Untuk memulainya, sebenarnya yang perlu dilakukan cukup sederhanya. Cukup bersyukur terhadap apapun yang terjadi dalam kehidupan kita.
Keterpurukan kita, seburuk apapun itu akan menjadi kekalahan jika kita memutuskan untuk berhenti berharap, terus menganggap diri kita sebagai orang terburuk, tersial, tersedih diseluruh dunia. Mengasihani dan menyakiti diri sendiri dalam berbagai rupa sebagaimana yang dianggap banyak orang, justru tidak akan mendekatkan diri kita pada Perubahan nasib. Nasib itu tidak akan peduli, apakah kita merajuk ataupun bergembira. Sebetulnya, dunia beserta isinya inipun tidak akan peduli pada apapun yang kamu keluhkan. Satu-satunya orang yang bisa dimintai pertanggung jawaban adalah kamu sendiri, maka putuskanlah untuk peduli pada nasibmu sendiri.

Jangan pernah kita sampai pada kesimpulan untuk mengakhiri kehidupan tetapi terlalu takut untuk menghadapi kematian secara jantan, lantas memilih cara-cara pengecut seperti mempercundangi diri sendiri, mengasihani diri sendiri, atau mungkin hidup dengan cara seorang pecundang.

Jangan menyerah pada kehidupan ini, karena Tuhan pun tidak berhenti menyerah pada kita, meskipun manusia berbuat dosa yang tak terampuni dan membantah kekuasaannya. Jika kamu termasuk manusia yang memenuhi panggilan Sang Maha lima kali sehari, Bukankah ketika kita sujud itu artinya kita mengakui kekerdilan diri kita dihadapan sang Maha, betapa tidak bermaknanya kekuatan kita dimata sang Maha, tetapi toh itu bukan berarti Tuhan tuhan tidak menganggap kehadiran kita tidak bermakna. Buktinya waktu terus mengalir dan kesempatan selalu datang memberkahi kita dengan kemungkinan-kemungkinan memperbaiki nasib.

Logika bunuh diri. Apakah itu karena kita kurang memahami agama, sehingga pemikiran sempit itu menawarkan jalan pintas mengakhiri hidup ataukah kita terlalu "menghayati" keterpurukan itu sehingga tidak sadar akan keindahan dibaliknya. Seperti kata pepatah, "kamu bisa terus mengeluhkan mengapa mawar memiliki duri, ataukah bersyukur telah memiliki mawar"

Kehidupan ini benar-benar menawarkan begitu banyak keindahan daripada kematian, karena kematian itu begitu misterius dan tak terduga sementara kehidupan itu nyata dan saat ini.
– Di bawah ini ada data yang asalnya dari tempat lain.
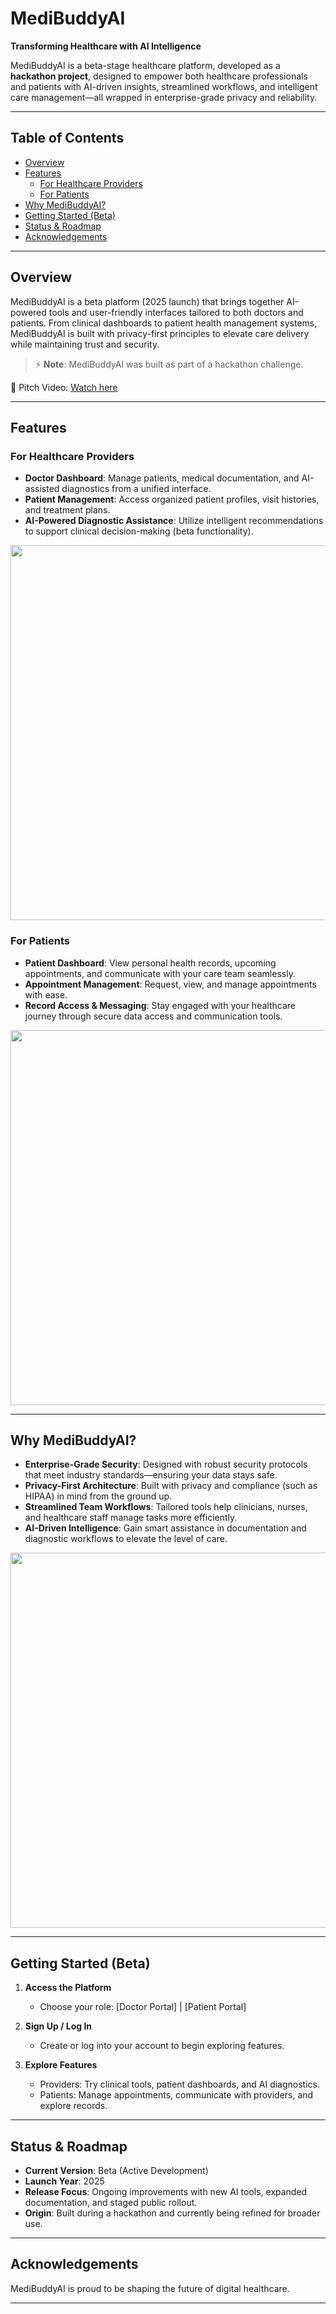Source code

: # MediBuddyAI

**Transforming Healthcare with AI Intelligence**

MediBuddyAI is a beta-stage healthcare platform, developed as a **hackathon project**, designed to empower both healthcare professionals and patients with AI-driven insights, streamlined workflows, and intelligent care management—all wrapped in enterprise-grade privacy and reliability.

---

##  Table of Contents

- [Overview](#overview)  
- [Features](#features)  
  - [For Healthcare Providers](#for-healthcare-providers)  
  - [For Patients](#for-patients)  
- [Why MediBuddyAI?](#why-medibuddyai)  
- [Getting Started (Beta)](#getting-started-beta)  
- [Status & Roadmap](#status--roadmap)  
- [Acknowledgements](#acknowledgements)  

---

## Overview

MediBuddyAI is a beta platform (2025 launch) that brings together AI-powered tools and user-friendly interfaces tailored to both doctors and patients. From clinical dashboards to patient health management systems, MediBuddyAI is built with privacy-first principles to elevate care delivery while maintaining trust and security.  

> ⚡ **Note**: MediBuddyAI was built as part of a hackathon challenge.

  🎥 Pitch Video: [Watch here](https://drive.google.com/file/d/1iev2jM8pZB7WYN-cRH8BM3xswjD8g7Ni)

---

## Features

### For Healthcare Providers
- **Doctor Dashboard**: Manage patients, medical documentation, and AI-assisted diagnostics from a unified interface.  
- **Patient Management**: Access organized patient profiles, visit histories, and treatment plans.  
- **AI-Powered Diagnostic Assistance**: Utilize intelligent recommendations to support clinical decision-making (beta functionality).
<img src="./app/asset/doctor_dashbaord.png" width="600"/>  

### For Patients
- **Patient Dashboard**: View personal health records, upcoming appointments, and communicate with your care team seamlessly.  
- **Appointment Management**: Request, view, and manage appointments with ease.  
- **Record Access & Messaging**: Stay engaged with your healthcare journey through secure data access and communication tools.
<img src="./app/asset/patient_dashbaord.png" width="600"/>  

---

## Why MediBuddyAI?

- **Enterprise-Grade Security**: Designed with robust security protocols that meet industry standards—ensuring your data stays safe.  
- **Privacy-First Architecture**: Built with privacy and compliance (such as HIPAA) in mind from the ground up.  
- **Streamlined Team Workflows**: Tailored tools help clinicians, nurses, and healthcare staff manage tasks more efficiently.  
- **AI-Driven Intelligence**: Gain smart assistance in documentation and diagnostic workflows to elevate the level of care.

<img src="./app/asset/main_menu.png" width="600"/>  

---

## Getting Started (Beta)

1. **Access the Platform**  
   - Choose your role: [Doctor Portal] | [Patient Portal]

2. **Sign Up / Log In**  
   - Create or log into your account to begin exploring features.

3. **Explore Features**  
   - Providers: Try clinical tools, patient dashboards, and AI diagnostics.  
   - Patients: Manage appointments, communicate with providers, and explore records.

---

## Status & Roadmap

- **Current Version**: Beta (Active Development)  
- **Launch Year**: 2025  
- **Release Focus**: Ongoing improvements with new AI tools, expanded documentation, and staged public rollout.  
- **Origin**: Built during a hackathon and currently being refined for broader use.  

---

## Acknowledgements

MediBuddyAI is proud to be shaping the future of digital healthcare.

---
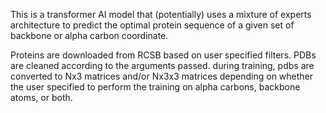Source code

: This is a transformer AI model that (potentially) uses a mixture of experts architecture to predict the optimal protein sequence of a given set of backbone or alpha carbon coordinate.

Proteins are downloaded from RCSB based on user specified filters. PDBs are cleaned according to the arguments passed. during training, pdbs are converted to Nx3 matrices and/or Nx3x3 matrices depending on whether the user specified to perform the training on alpha carbons, backbone atoms, or both. 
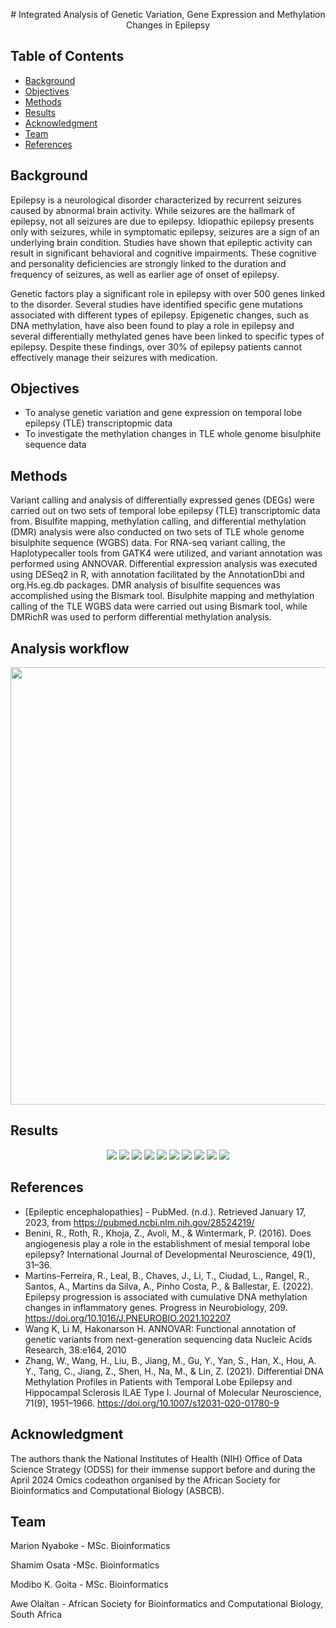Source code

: <p align="center">
# Integrated Analysis of Genetic Variation, Gene Expression and Methylation Changes in Epilepsy
</p>

## Table of Contents
- [Background](#Background)
- [Objectives](#Objectives)
- [Methods](#Methods)
- [Results](#Results)
- [Acknowledgment](#Acknowledgment)
- [Team](#Team)
- [References](#References)

## Background
Epilepsy is a neurological disorder characterized by recurrent seizures caused by abnormal brain activity. While seizures are the hallmark of epilepsy, not all seizures are due to epilepsy. Idiopathic epilepsy presents only with seizures, while in symptomatic epilepsy, seizures are a sign of an underlying brain condition. Studies have shown that epileptic activity can result in significant behavioral and cognitive impairments. These cognitive and personality deficiencies are strongly linked to the duration and frequency of seizures, as well as earlier age of onset of epilepsy.

Genetic factors play a significant role in epilepsy with over 500 genes linked to the disorder. Several studies have identified specific gene mutations associated with different types of epilepsy. Epigenetic changes, such as DNA methylation, have also been found to play a role in epilepsy and several differentially methylated genes have been linked to specific types of epilepsy. Despite these findings, over 30% of epilepsy patients cannot effectively manage their seizures with medication.

## Objectives
- To analyse genetic variation and gene expression on temporal lobe epilepsy (TLE) transcriptopmic data
- To investigate the methylation changes in TLE whole genome bisulphite sequence data

## Methods
Variant calling and analysis of differentially expressed genes (DEGs) were carried out on two sets of temporal lobe epilepsy (TLE) transcriptomic data from. Bisulfite mapping, methylation calling, and differential methylation (DMR) analysis were also conducted on two sets of TLE whole genome bisulphite sequence (WGBS) data. For RNA-seq variant calling, the Haplotypecaller tools from GATK4 were utilized, and variant annotation was performed using ANNOVAR. Differential expression analysis was executed using DESeq2 in R, with annotation facilitated by the AnnotationDbi and org.Hs.eg.db packages. DMR analysis of bisulfite sequences was accomplished using the Bismark tool. Bisulphite mapping and methylation calling of the TLE WGBS data were carried out using Bismark tool, while DMRichR was used to perform differential methylation analysis.

## Analysis workflow

<p align="center">
<img src="https://github.com/omicscodeathon/epilepsy_var/assets/116915872/dd96bd28-5ee8-4364-b6d8-c8a224858cfc" width="800" height="700">
</p>

## Results
<p align="center">
<img src="https://github.com/omicscodeathon/epilepsy_var/assets/116915872/9ae4d3b9-a1e1-4c62-bfc0-c10de063dfca">
<img src="https://github.com/omicscodeathon/epilepsy_var/assets/116915872/f34d7175-73c9-41bd-b975-816209f5d232">
<img src="https://github.com/omicscodeathon/epilepsy_var/assets/116915872/b792c233-9720-4076-b1b0-b3037849b51a">
<img src="https://github.com/omicscodeathon/epilepsy_var/assets/116915872/950e65d9-711c-4c89-a7c9-3f9cbbf410b9">
<img src="https://github.com/omicscodeathon/epilepsy_var/assets/116915872/d4397e92-6e5b-46c7-bef6-819164b11182">
<img src="https://github.com/omicscodeathon/epilepsy_var/assets/116915872/1b18929d-ed99-4b11-89ad-cb8cfedc5861">
<img src="https://github.com/omicscodeathon/epilepsy_var/assets/116915872/bf4d0e56-2d5b-4fce-a25b-84dcece2c532">
<img src="https://github.com/omicscodeathon/epilepsy_var/assets/116915872/43ecb76b-e5f6-4531-afe4-736427f767dd">
<img src="https://github.com/omicscodeathon/epilepsy_var/assets/116915872/f47865e0-74b1-4f2c-91f0-def94e83b94d">
<img src="https://github.com/omicscodeathon/epilepsy_var/assets/116915872/cfb2e920-8e72-42c1-bbe7-19baccf56bcd">
</p>


## References
- [Epileptic encephalopathies] - PubMed. (n.d.). Retrieved January 17, 2023, from https://pubmed.ncbi.nlm.nih.gov/28524219/
- Benini, R., Roth, R., Khoja, Z., Avoli, M., & Wintermark, P. (2016). Does angiogenesis play a role in the establishment of mesial temporal lobe epilepsy? International Journal of Developmental Neuroscience, 49(1), 31–36.
- Martins-Ferreira, R., Leal, B., Chaves, J., Li, T., Ciudad, L., Rangel, R., Santos, A., Martins da Silva, A., Pinho Costa, P., & Ballestar, E. (2022). Epilepsy progression is associated with cumulative DNA methylation changes in inflammatory genes. Progress in Neurobiology, 209. https://doi.org/10.1016/J.PNEUROBIO.2021.102207
- Wang K, Li M, Hakonarson H. ANNOVAR: Functional annotation of genetic variants from next-generation sequencing data Nucleic Acids Research, 38:e164, 2010
- Zhang, W., Wang, H., Liu, B., Jiang, M., Gu, Y., Yan, S., Han, X., Hou, A. Y., Tang, C., Jiang, Z., Shen, H., Na, M., & Lin, Z. (2021). Differential DNA Methylation Profiles in Patients with Temporal Lobe Epilepsy and Hippocampal Sclerosis ILAE Type I. Journal of Molecular Neuroscience, 71(9), 1951–1966. https://doi.org/10.1007/s12031-020-01780-9


## Acknowledgment
The authors thank the National Institutes of Health (NIH) Office of Data Science Strategy (ODSS) for their immense support before and during the April 2024 Omics codeathon organised by the African Society for Bioinformatics and Computational Biology (ASBCB).

## Team

Marion Nyaboke - MSc. Bioinformatics

Shamim Osata -MSc. Bioinformatics

Modibo K. Goita - MSc. Bioinformatics

Awe Olaitan - African Society for Bioinformatics and Computational Biology, South Africa
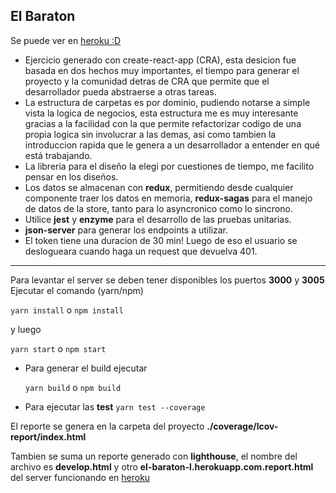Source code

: ## El Baraton 

Se puede ver en [heroku :D](https://el-baraton-l.herokuapp.com/)

- Ejercicio generado con create-react-app (CRA), esta desicion fue basada en dos hechos muy importantes, el tiempo para generar el proyecto y la comunidad detras de CRA que permite que el desarrollador pueda abstraerse a otras tareas.
- La estructura de carpetas es por dominio, pudiendo notarse a simple vista la logica de negocios, esta estructura me es muy interesante gracias a la facilidad con la que permite refactorizar codigo de una propia logica sin involucrar a las demas, asi como tambien la introduccion rapida que le genera a un desarrollador a entender en qué está trabajando.
- La libreria para el diseño la elegi por cuestiones de tiempo, me facilito pensar en los diseños.
- Los datos se almacenan con **redux**, permitiendo desde cualquier componente traer los datos en memoria, **redux-sagas** para el manejo de datos de la store, tanto para lo asyncronico como lo sincrono.
- Utilice **jest** y **enzyme** para el desarrollo de las pruebas unitarias.
- **json-server** para generar los endpoints a utilizar.
- El token tiene una duracion de 30 min! Luego de eso el usuario se deslogueara cuando haga un request que devuelva 401.

-----

Para levantar el server se deben tener disponibles los puertos **3000** y **3005**
Ejecutar el comando (yarn/npm)

`yarn install` o `npm install`

y luego

`yarn start` o `npm start`

- Para generar el build ejecutar
  
  `yarn build` o `npm build`

- Para ejecutar las **test**
  `yarn test --coverage`

El reporte se genera en la carpeta del proyecto **./coverage/lcov-report/index.html**

Tambien se suma un reporte generado con **lighthouse**, el nombre del archivo es **develop.html**
y otro **el-baraton-l.herokuapp.com.report.html** del server funcionando en [heroku](https://el-baraton-l.herokuapp.com/)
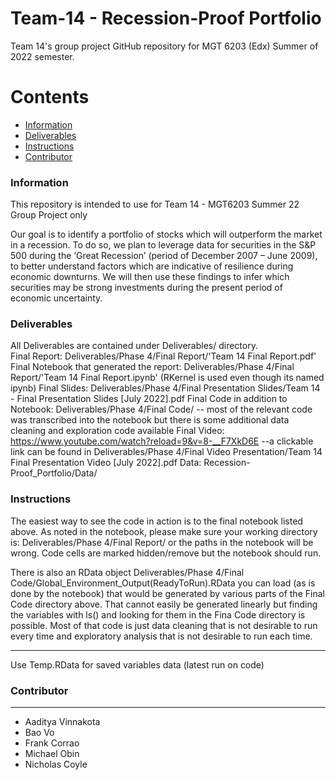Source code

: # Team-14 - Recession-Proof Portfolio
 Team 14's group project GitHub repository for MGT 6203 (Edx) Summer of 2022 semester.

Contents
========

 * [Information](#information)
 * [Deliverables](#deliverables)
 * [Instructions](#instructions)
 * [Contributor](#contributor)

### Information
This repository is intended to use for Team 14 - MGT6203 Summer 22 Group Project only

Our goal is to identify a portfolio of stocks which will outperform the market in a recession. To do so, we plan to leverage data for securities in the S&P 500 during the ‘Great Recession’ (period of December 2007 – June 2009), to better understand factors which are indicative of resilience during economic downturns. We will then use these findings to infer which securities may be strong investments during the present period of economic uncertainty. 


### Deliverables
All Deliverables are contained under Deliverables/ directory.  
Final Report: Deliverables/Phase 4/Final Report/'Team 14 Final Report.pdf' 
Final Notebook that generated the report: Deliverables/Phase 4/Final Report/'Team 14 Final Report.ipynb' (RKernel is used even though its named ipynb)
Final Slides: Deliverables/Phase 4/Final Presentation Slides/Team 14 - Final Presentation Slides [July 2022].pdf
Final Code in addition to Notebook: Deliverables/Phase 4/Final Code/ 
  -- most of the relevant code was transcribed into the notebook but there is some additional data cleaning and exploration code available
Final Video: https://www.youtube.com/watch?reload=9&v=8-__F7XkD6E 
   --a clickable link can be found in Deliverables/Phase 4/Final Video Presentation/Team 14 Final Presentation Video [July 2022].pdf
Data: Recession-Proof_Portfolio/Data/

### Instructions
The easiest way to see the code in action is to the final notebook listed above. As noted in the notebook, please make sure your working directory is:
Deliverables/Phase 4/Final Report/ 
or the paths in the notebook will be wrong. Code cells are marked hidden/remove but the notebook should run.

There is also an RData object Deliverables/Phase 4/Final Code/Global_Environment_Output(ReadyToRun).RData you can load (as is done by the notebook) that would be generated by various parts of the Final Code directory above. That cannot easily be generated linearly but finding the variables with ls() and looking for them in the Fina Code directory is possible. Most of that code is just data cleaning that is not desirable to run every time and exploratory analysis that is not desirable to run each time.


---
Use Temp.RData for saved variables data (latest run on code)


### Contributor
---
+ Aaditya Vinnakota
+ Bao Vo
+ Frank Corrao
+ Michael Obin
+ Nicholas Coyle
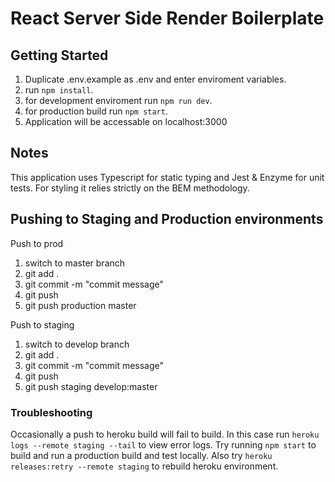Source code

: # React Server Side Render Boilerplate

## Getting Started

1. Duplicate .env.example as .env and enter enviroment variables.
2. run `npm install`.
3. for development enviroment run `npm run dev`.
4. for production build run `npm start`.
5. Application will be accessable on localhost:3000

## Notes

This application uses Typescript for static typing and Jest & Enzyme for unit tests.
For styling it relies strictly on the BEM methodology.

## Pushing to Staging and Production environments

Push to prod

1. switch to master branch
2. git add .
3. git commit -m "commit message"
4. git push
5. git push production master

Push to staging

1. switch to develop branch
2. git add .
3. git commit -m "commit message"
4. git push
5. git push staging develop:master

### Troubleshooting

Occasionally a push to heroku build will fail to build. In this case run `heroku logs --remote staging --tail` to view error logs. Try running `npm start` to build and run a production build and test locally. Also try `heroku releases:retry --remote staging` to rebuild heroku environment.

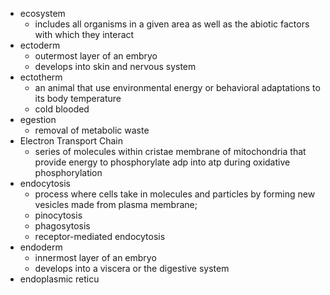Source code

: - ecosystem
	- includes all organisms in a given area as well as the abiotic factors with which they interact
- ectoderm
	- outermost layer of an embryo
	- develops into skin and nervous system
- ectotherm
	- an animal that use environmental energy or behavioral adaptations to its body temperature
	- cold blooded
- egestion
	- removal of metabolic waste
- Electron Transport Chain
	- series of molecules within cristae membrane of mitochondria that provide energy to phosphorylate adp into atp during oxidative phosphorylation
- endocytosis
	- process where cells take in molecules and particles by forming new vesicles made from plasma membrane;
	- pinocytosis
	- phagosytosis
	- receptor-mediated endocytosis
- endoderm
	- innermost layer of an embryo
	- develops into a viscera or the digestive system
- endoplasmic reticu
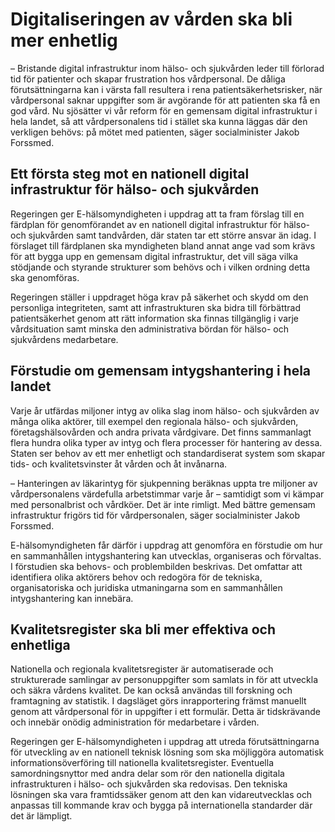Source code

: # Digitaliseringen av vården ska bli mer enhetlig

– Bristande digital infrastruktur inom hälso- och sjukvården leder till förlorad tid för patienter och skapar frustration hos vårdpersonal. De dåliga förutsättningarna kan i värsta fall resultera i rena patientsäkerhetsrisker, när vårdpersonal saknar uppgifter som är avgörande för att patienten ska få en god vård. Nu sjösätter vi vår reform för en gemensam digital infrastruktur i hela landet, så att vårdpersonalens tid i stället ska kunna läggas där den verkligen behövs: på mötet med patienten, säger socialminister Jakob Forssmed.

## Ett första steg mot en nationell digital infrastruktur för hälso- och sjukvården

Regeringen ger E-hälsomyndigheten i uppdrag att ta fram förslag till en färdplan för genomförandet av en nationell digital infrastruktur för hälso- och sjukvården samt tandvården, där staten tar ett större ansvar än idag. I förslaget till färdplanen ska myndigheten bland annat ange vad som krävs för att bygga upp en gemensam digital infrastruktur, det vill säga vilka stödjande och styrande strukturer som behövs och i vilken ordning detta ska genomföras.

Regeringen ställer i uppdraget höga krav på säkerhet och skydd om den personliga integriteten, samt att infrastrukturen ska bidra till förbättrad patientsäkerhet genom att rätt information ska finnas tillgänglig i varje vårdsituation samt minska den administrativa bördan för hälso- och sjukvårdens medarbetare.

## Förstudie om gemensam intygshantering i hela landet

Varje år utfärdas miljoner intyg av olika slag inom hälso- och sjukvården av många olika aktörer, till exempel den regionala hälso- och sjukvården, företagshälsovården och andra privata vårdgivare. Det finns sammanlagt flera hundra olika typer av intyg och flera processer för hantering av dessa. Staten ser behov av ett mer enhetligt och standardiserat system som skapar tids- och kvalitetsvinster åt vården och åt invånarna.

– Hanteringen av läkarintyg för sjukpenning beräknas uppta tre miljoner av vårdpersonalens värdefulla arbetstimmar varje år – samtidigt som vi kämpar med personalbrist och vårdköer. Det är inte rimligt. Med bättre gemensam infrastruktur frigörs tid för vårdpersonalen, säger socialminister Jakob Forssmed.

E-hälsomyndigheten får därför i uppdrag att genomföra en förstudie om hur en sammanhållen intygshantering kan utvecklas, organiseras och förvaltas. I förstudien ska behovs- och problembilden beskrivas. Det omfattar att identifiera olika aktörers behov och redogöra för de tekniska, organisatoriska och juridiska utmaningarna som en sammanhållen intygshantering kan innebära.

## Kvalitetsregister ska bli mer effektiva och enhetliga

Nationella och regionala kvalitetsregister är automatiserade och strukturerade samlingar av personuppgifter som samlats in för att utveckla och säkra vårdens kvalitet. De kan också användas till forskning och framtagning av statistik. I dagsläget görs inrapportering främst manuellt genom att vårdpersonal för in uppgifter i ett formulär. Detta är tidskrävande och innebär onödig administration för medarbetare i vården.

Regeringen ger E-hälsomyndigheten i uppdrag att utreda förutsättningarna för utveckling av en nationell teknisk lösning som ska möjliggöra automatisk informationsöverföring till nationella kvalitetsregister. Eventuella samordningsnyttor med andra delar som rör den nationella digitala infrastrukturen i hälso- och sjukvården ska redovisas. Den tekniska lösningen ska vara framtidssäker genom att den kan vidareutvecklas och anpassas till kommande krav och bygga på internationella standarder där det är lämpligt.
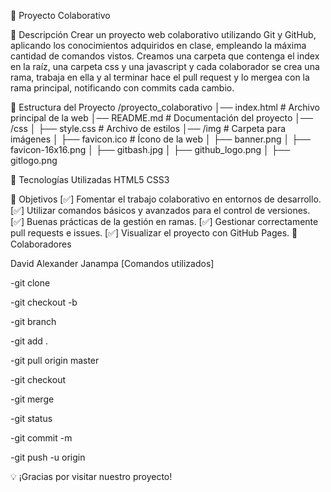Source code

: 📌 Proyecto Colaborativo

📖 Descripción
Crear un proyecto web colaborativo utilizando Git y GitHub, aplicando los conocimientos adquiridos en clase, empleando la máxima cantidad de comandos vistos. Creamos una carpeta que contenga el index en la raíz, una carpeta css y una javascript y cada colaborador se crea una rama, trabaja en ella y al terminar hace el pull request y lo mergea con la rama principal, notificando con commits cada cambio.

📁 Estructura del Proyecto
/proyecto_colaborativo
│── index.html    # Archivo principal de la web
│── README.md     # Documentación del proyecto
│── /css
│   ├── style.css  # Archivo de estilos
│── /img  # Carpeta para imágenes
│   ├── favicon.ico  # Ícono de la web
│   ├── banner.png
│   ├── favicon-16x16.png
│   ├── gitbash.jpg
│   ├── github_logo.png
│   ├── gitlogo.png

🚀 Tecnologías Utilizadas
HTML5
CSS3

🎯 Objetivos
[✅] Fomentar el trabajo colaborativo en entornos de desarrollo.
[✅] Utilizar comandos básicos y avanzados para el control de versiones.
[✅] Buenas prácticas de la gestión en ramas.
[✅] Gestionar correctamente pull requests e issues.
[✅] Visualizar el proyecto con GitHub Pages.
👥 Colaboradores

David Alexander Janampa
[Comandos utilizados]

-git clone

-git checkout -b

-git branch

-git add .

-git pull origin master

-git checkout

-git merge

-git status

-git commit -m

-git push -u origin

💡 ¡Gracias por visitar nuestro proyecto!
Maka bergembiralah dalam kehidupan dan buka mata pada kesempatan. Setiap mahluk yang terlanjur hidup cepat atau lambat pasti akan mati, sebagaimana segala sesuatu yang memiliki permulaan pasti ada akhirnya. Yang menjadi tugas kita sebenarnya bukan mengeluhkan persoalan mengapa ada kehidupan atau kematian, melainkan adalah mengisi kehidupan yang telah dianugerahkan kepada kita untuk berbuat kebaikan, agar kelak dipenghujung nafas, kita tidak menyesal. Bukan menyesali kesalahan-kesalahan yang telah kita perbuat, tetapi lebih kepada penyesalan telah melewatkan banyak kesempatan untuk berbuat kebaikan yang bermanfaat bagi sesama.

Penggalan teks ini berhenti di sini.